US-Based Investors Targeting Infrastructure in the Next 12 Months – March 2015

by Brian Chung

  • 03 Mar 2015
  • INF

Preqin’s Future Searches and Mandates feature on Infrastructure Online contains detailed profiles for 103 institutional investors planning to invest in the infrastructure asset class over the next 12 months. These institutions have aggregate assets under management (AUM) of more than $3.4tn and, on average, currently allocate 3% of total assets to the asset class, below their average target allocation of 5%.

Institutions investing in infrastructure commit capital from different sections of their portfolios, with the largest proportion of US-based investors (36%) allocating to infrastructure through their real assets allocation. A quarter of investors invest in infrastructure through their private equity allocations, with 20% carving out separate infrastructure allocations. As investing in infrastructure becomes more commonly targeted by US-based investors, the proportion of investors with a separate allocation to infrastructure is likely to rise. The remaining 6% of investors will invest in the infrastructure asset class via an allocation to inflation-linked assets or another part of their portfolio.

Unlisted fund commitments are the preferred route to market for the vast majority of US-based investors in infrastructure in the year ahead, as 95% of investors will invest in the asset class via private funds. Interestingly, direct investments in infrastructure assets will be targeted by 17% of US-based LPs investing in the asset class in the next 12 months, greater than the 9% of investors who will target publicly listed fund investments. Direct investments are more frequently utilized by institutions with greater AUM which are able to field the resources needed for due diligence.

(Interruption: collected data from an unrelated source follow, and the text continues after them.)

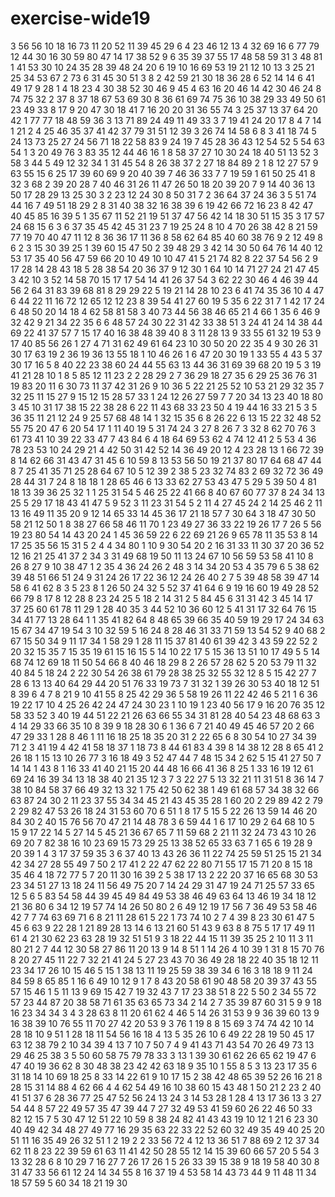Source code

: # exercise-wide19
3
56
56
10
18
16
73
11
20
52
11
39
45
29
6
4
23
46
12
13
4
32
69
16
6
77
79
12
44
30
16
30
59
80
47
14
17
38
52
9
6
35
39
37
55
17
48
58
59
31
3
48
81
1
41
53
30
10
24
35
28
39
48
24
20
6
19
10
16
69
53
19
21
12
10
13
3
25
21
25
34
53
67
2
73
6
31
45
30
51
3
8
2
42
59
21
30
18
36
28
6
52
14
14
6
41
49
17
9
28
1
4
18
23
4
30
38
52
30
46
9
45
4
63
16
20
46
14
42
30
46
24
8
74
75
32
2
37
8
37
18
67
53
69
30
8
36
61
69
74
75
36
10
38
29
33
49
50
61
23
49
33
8
17
9
20
47
30
18
41
7
16
20
20
31
36
55
74
3
25
37
13
37
64
20
42
1
77
77
18
48
59
36
3
13
71
89
24
49
11
49
33
3
7
19
41
24
20
17
8
4
7
14
1
21
2
4
25
46
35
37
41
42
37
79
31
51
12
39
3
26
74
14
58
6
8
3
41
18
74
5
24
13
73
25
27
24
56
71
18
22
58
83
9
24
19
7
45
28
36
43
12
54
52
5
54
63
54
1
3
20
49
76
3
83
35
12
44
46
16
1
8
58
37
27
10
30
24
18
40
51
13
52
3
58
3
44
5
49
12
32
34
1
31
45
54
8
26
38
37
2
27
18
84
89
2
1
8
12
27
57
9
63
55
15
6
25
17
39
60
69
9
20
40
39
7
46
36
33
7
7
19
59
1
61
50
25
41
8
32
3
68
2
39
20
28
7
40
46
31
26
11
47
26
50
18
20
39
20
7
9
14
40
36
13
50
17
28
29
13
25
30
3
2
23
12
24
30
8
50
31
7
2
36
64
37
24
36
3
5
51
74
44
16
7
49
51
18
29
2
8
31
40
38
32
16
38
39
6
19
42
66
72
16
23
8
42
47
40
45
85
16
39
5
1
35
67
11
52
21
19
51
37
47
56
42
14
18
30
51
15
35
3
17
57
24
68
15
6
3
6
37
35
45
42
45
31
23
7
19
25
24
8
10
4
70
26
38
42
8
21
59
77
19
70
40
47
11
12
8
36
36
17
11
36
8
58
62
64
85
40
60
38
76
9
2
12
49
8
6
2
3
15
30
39
25
1
39
60
15
47
50
2
39
48
29
3
42
14
30
50
64
76
14
40
12
53
17
35
40
56
47
59
66
20
10
49
10
10
47
41
5
21
74
82
8
22
37
54
56
2
9
17
28
14
28
43
18
5
28
38
54
20
36
37
9
12
30
1
64
10
14
71
27
24
21
47
45
3
42
10
3
52
14
58
70
15
17
17
54
14
41
26
37
54
3
62
22
30
46
4
46
39
44
56
2
64
31
83
39
68
81
8
29
29
22
5
19
21
14
28
10
23
6
41
74
35
36
10
4
47
6
44
22
11
16
72
12
65
12
12
23
8
39
54
41
27
60
19
5
35
6
22
31
7
1
42
17
24
6
48
50
20
14
18
4
62
58
81
58
3
40
73
44
56
38
46
65
21
4
66
1
35
6
46
9
32
42
9
21
34
22
35
6
6
48
57
24
30
22
31
42
33
38
51
3
24
41
24
14
38
44
69
22
41
37
57
7
15
17
40
16
38
48
39
40
8
3
11
28
13
9
33
55
61
32
19
53
9
17
40
85
56
26
1
27
4
71
31
62
49
61
64
23
10
30
50
20
22
35
4
9
30
26
31
30
17
63
19
2
36
19
36
13
55
18
1
10
46
26
1
6
47
20
30
19
1
33
55
4
43
5
37
30
17
16
5
8
40
22
23
38
60
24
44
55
63
13
44
36
31
69
39
68
20
19
5
3
19
41
21
28
10
1
8
5
85
12
11
23
2
2
28
29
2
7
36
29
18
27
35
6
29
25
36
76
31
19
83
20
11
6
30
73
11
37
42
31
26
9
10
36
5
22
21
25
52
10
53
21
29
32
35
7
32
25
11
15
27
9
15
12
15
28
57
33
1
24
12
26
27
59
7
7
20
34
13
23
40
18
80
3
45
10
31
17
38
15
22
38
28
6
22
11
43
68
33
23
50
4
19
44
16
33
21
5
3
5
36
35
11
21
12
24
9
25
57
68
48
14
1
32
15
35
6
8
26
22
6
13
15
22
32
48
52
55
75
20
47
6
20
54
17
1
11
40
19
5
31
74
24
3
27
8
26
7
3
32
8
62
70
76
3
61
73
41
10
39
22
33
47
7
43
84
6
4
18
64
69
53
62
4
74
12
41
2
5
53
4
36
78
23
53
10
24
29
21
4
42
50
31
42
52
14
36
49
20
12
4
23
28
13
1
66
72
39
8
14
62
66
31
43
47
31
45
6
10
59
8
13
53
56
50
19
21
37
80
17
64
68
47
44
8
7
25
41
35
71
25
28
64
67
10
5
12
39
2
38
5
23
32
74
83
2
69
32
72
36
49
28
44
31
7
24
8
18
18
1
28
65
46
6
13
33
62
27
53
43
47
5
29
5
39
50
4
81
18
13
39
36
25
32
1
1
25
31
54
5
46
25
22
41
66
8
40
67
60
77
37
8
24
34
13
25
5
29
17
18
43
41
47
5
9
52
3
11
23
31
54
5
2
11
4
27
45
24
2
14
25
46
2
11
13
16
49
11
35
20
9
12
14
65
33
14
45
36
17
21
18
57
7
30
64
3
18
47
30
50
58
21
12
50
1
8
38
27
66
58
46
11
70
1
23
49
27
36
33
22
19
26
17
7
26
5
56
19
23
80
54
14
43
20
24
1
45
36
59
22
6
22
69
21
26
9
65
78
11
35
53
8
14
17
25
35
56
15
31
5
2
4
4
34
80
1
10
9
30
54
20
2
16
31
33
11
30
37
20
36
52
12
16
21
25
41
37
2
34
3
31
49
68
19
50
11
13
24
67
10
56
59
53
58
41
10
8
26
8
27
9
10
38
47
1
2
35
4
36
24
26
2
48
3
14
34
20
53
4
35
79
6
5
38
62
39
48
51
66
51
24
9
31
24
26
17
22
36
12
24
26
40
2
7
5
39
48
58
39
47
14
58
6
41
62
8
3
5
23
8
1
26
50
24
32
5
52
37
41
64
6
9
19
16
60
19
49
28
52
66
79
8
17
8
12
28
8
23
24
25
5
18
2
14
31
2
5
84
45
6
31
31
42
3
45
14
17
37
25
60
61
78
11
29
1
28
40
35
3
44
52
10
36
60
12
5
41
31
17
32
64
76
15
34
41
77
13
28
64
1
1
35
41
82
64
8
48
65
39
66
35
40
59
19
29
17
24
34
63
15
67
34
47
19
54
3
10
32
59
5
16
24
8
28
46
31
33
71
59
13
54
52
9
40
68
2
67
15
50
34
9
11
17
34
1
58
29
1
28
11
15
37
81
40
61
39
42
3
43
59
22
52
2
20
32
15
35
7
15
35
19
61
15
16
15
5
14
10
22
17
5
15
36
13
51
10
17
49
5
5
14
68
74
12
69
18
11
50
54
66
8
40
46
18
29
8
2
26
57
28
62
5
20
53
79
11
32
40
84
5
18
24
2
22
30
54
26
38
61
79
28
38
25
32
55
32
12
8
5
15
42
27
7
28
6
13
13
40
64
29
44
20
51
76
33
19
73
7
31
32
1
39
26
30
53
40
18
12
51
8
39
6
4
7
8
21
9
10
41
55
8
25
42
29
36
5
58
19
26
11
22
42
46
5
21
1
6
36
19
22
17
10
4
25
26
42
24
47
24
30
23
1
10
19
1
23
40
56
17
9
16
20
76
35
12
58
33
52
3
40
19
44
51
22
21
26
63
66
55
34
31
81
28
40
54
23
48
68
63
3
4
14
29
33
66
35
10
8
39
9
18
28
30
6
1
36
6
7
21
40
49
45
46
57
20
2
66
47
29
33
1
28
8
46
1
11
16
18
25
18
35
20
31
2
22
65
6
8
30
54
10
27
34
39
71
2
3
41
19
4
42
41
58
18
37
1
18
73
8
44
61
83
4
39
8
14
38
12
28
8
65
41
2
26
18
1
15
13
10
26
77
3
16
18
49
3
52
47
44
7
48
15
34
2
62
5
15
41
27
50
7
14
14
1
43
8
1
16
33
41
40
21
15
20
44
48
16
66
41
36
8
25
1
33
16
19
12
61
69
24
16
39
34
13
18
38
40
21
35
12
3
7
3
22
27
5
13
32
21
11
31
51
8
36
14
7
38
10
84
58
37
66
49
32
13
32
1
75
42
50
62
38
1
49
61
68
57
34
38
32
66
63
87
24
30
2
11
23
37
55
34
34
45
21
43
45
35
28
1
60
20
2
29
89
42
2
79
2
29
82
47
53
26
18
24
31
53
60
70
6
51
1
8
17
5
15
5
22
26
13
59
14
46
20
84
30
2
40
15
76
56
70
47
21
14
48
78
3
6
59
44
1
6
17
10
29
2
64
68
10
5
15
9
17
22
14
5
27
14
5
45
21
36
67
65
7
11
59
68
2
21
11
32
24
73
43
10
26
69
20
7
82
38
16
10
23
69
15
73
29
25
13
38
52
65
33
63
7
1
65
6
19
28
9
20
39
1
4
3
17
37
59
35
3
6
37
40
13
43
26
36
11
22
74
25
59
51
25
15
21
34
42
34
27
28
55
49
7
50
2
17
41
2
22
47
62
22
80
71
55
17
15
71
20
8
15
18
35
46
4
18
72
77
5
7
20
11
30
16
39
2
5
38
17
13
2
22
20
37
16
65
68
30
53
23
34
51
27
13
18
24
11
56
49
75
20
7
14
24
29
31
47
19
24
71
25
57
33
65
12
5
6
5
83
54
58
44
39
45
49
84
49
53
38
46
49
63
64
13
46
19
34
18
12
21
36
80
6
34
12
19
57
74
14
26
50
80
2
6
49
12
19
17
56
7
36
49
53
58
46
42
7
7
74
63
69
71
6
8
21
11
28
61
5
22
1
73
74
10
2
7
4
39
8
23
30
61
47
5
45
6
63
9
22
28
1
21
89
28
13
14
6
13
21
60
51
43
9
63
8
8
75
5
17
17
49
11
61
4
21
30
62
23
63
28
19
32
51
51
9
3
18
22
44
15
11
39
35
25
2
10
11
3
11
80
21
2
7
44
12
30
58
27
86
11
20
13
9
14
8
51
1
14
26
4
10
39
1
31
8
15
70
76
8
20
27
45
11
22
7
32
21
41
24
5
27
23
43
70
36
49
28
18
22
40
35
18
12
11
23
34
17
26
10
15
46
5
15
1
38
13
11
19
25
59
38
39
34
6
16
3
18
18
9
11
24
84
59
8
65
85
1
16
6
49
10
12
9
1
7
8
43
20
58
61
90
48
58
20
39
37
43
55
57
15
46
1
5
11
13
9
69
15
42
7
19
32
43
7
17
23
38
51
8
22
5
50
2
34
55
72
57
23
44
87
20
38
58
71
61
35
63
65
73
34
2
14
2
7
35
39
87
60
31
5
9
9
18
16
23
34
34
3
4
3
28
63
8
11
20
61
62
4
46
5
14
26
31
53
9
9
36
39
60
13
9
16
38
39
10
76
55
11
70
27
42
20
53
9
3
76
1
19
8
8
15
69
3
74
74
42
10
14
28
18
10
9
51
1
28
18
11
54
56
16
18
4
13
5
35
26
10
6
49
22
28
19
50
45
17
63
12
38
79
2
10
34
39
4
13
7
10
7
50
7
4
9
41
43
71
43
54
70
26
49
73
13
29
46
25
38
3
5
50
60
58
75
79
78
33
3
13
1
39
30
61
62
26
65
62
19
47
6
47
40
19
36
62
8
30
48
38
23
42
42
63
18
9
35
10
1
55
8
5
3
13
23
17
35
6
31
18
14
10
69
18
25
8
33
14
22
61
9
10
17
15
2
38
42
48
65
39
52
26
16
21
8
28
15
31
14
88
4
62
66
4
4
62
54
49
16
10
38
60
15
43
48
1
50
21
2
23
2
40
41
51
37
6
28
36
77
25
47
52
56
24
13
24
3
14
53
28
1
28
4
13
17
36
13
3
27
54
44
8
57
22
49
57
35
47
39
44
7
27
32
49
53
41
59
60
26
22
46
50
33
82
12
15
7
5
30
47
12
51
22
10
59
8
38
24
82
41
43
43
19
10
12
1
21
6
23
30
40
49
42
34
48
27
49
77
16
29
35
63
22
33
22
52
60
32
49
35
49
40
25
20
51
11
16
35
49
26
32
51
1
2
19
2
2
33
56
72
4
12
13
36
51
7
88
69
2
12
37
34
62
11
8
23
22
39
59
61
63
11
41
42
50
28
55
12
14
15
39
60
66
57
20
5
54
3
13
32
28
6
8
10
29
7
16
27
7
26
17
26
1
5
26
33
39
15
38
9
18
19
58
40
30
8
31
47
33
56
61
12
24
14
34
55
8
16
37
19
4
53
58
14
43
73
44
9
11
48
11
34
18
57
59
5
60
34
18
21
19
30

One example of an investor targeting new infrastructure commitments in the next 12 months is District of Columbia Retirement Board, which will commit up to $135mn in a maximum of six unlisted infrastructure funds. The pension fund will commit capital to funds targeting economic assets including energy, natural resources and renewable energy. San Mateo County Employees’ Retirement Association, which recently established a 1% target allocation to infrastructure, is also seeking to make new commitments in the year ahead. The public pension fund will commit capital to unlisted infrastructure funds targeting solar energy assets.